Overtaking South Africa which held top spot for 100 years, China became the world's biggest producer of gold last year, the independent precious metals consultancy GFMS said on April 9. China posted a 33 ton increase in gold output.
GFMS chairman Philip Klapwijk said China was expected to consolidate its lead in 2008, "primarily as a result of further declines expected in South Africa due to its ongoing power supply issues."
"Africa saw the heaviest regional drop at 29 tons -- chiefly due to South Africa -- while output in North America and Latin America also fell ... In contrast, Asia saw gains, centered on Indonesia and China, with the latter becoming the world's leading gold producer in 2007," it added.
Meanwhile the price of gold was on course to reach a record high of $1,100 an ounce in 2008 amid global financial turbulence, GFMS added in its latest annual Gold Survey.

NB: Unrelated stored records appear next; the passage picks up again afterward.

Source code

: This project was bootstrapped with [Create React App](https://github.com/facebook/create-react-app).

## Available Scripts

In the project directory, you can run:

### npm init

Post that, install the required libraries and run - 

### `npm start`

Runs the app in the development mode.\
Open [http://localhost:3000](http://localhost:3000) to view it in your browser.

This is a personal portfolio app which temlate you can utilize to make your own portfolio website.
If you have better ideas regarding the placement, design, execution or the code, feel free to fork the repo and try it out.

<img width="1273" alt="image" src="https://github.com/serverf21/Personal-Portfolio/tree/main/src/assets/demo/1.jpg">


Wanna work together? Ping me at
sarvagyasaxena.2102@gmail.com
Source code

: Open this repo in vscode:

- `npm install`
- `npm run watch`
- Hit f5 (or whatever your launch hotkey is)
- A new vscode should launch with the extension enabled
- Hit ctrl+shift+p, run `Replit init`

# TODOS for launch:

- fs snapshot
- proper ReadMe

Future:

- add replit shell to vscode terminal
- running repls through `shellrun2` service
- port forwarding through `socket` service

Gold struck an all-time peak of $1,032.70 an ounce on March 17, four days after the yellow metal breached $1,000 for the first time.
Gold prices have won strong support this year from supply problems in South Africa. Stoppages by miners protesting unsafe working conditions and ongoing power cuts in South Africa have hampered supplies.
"Global mine production fell by a slight 0.4% in 2007 to an eleven year low," GFMS said.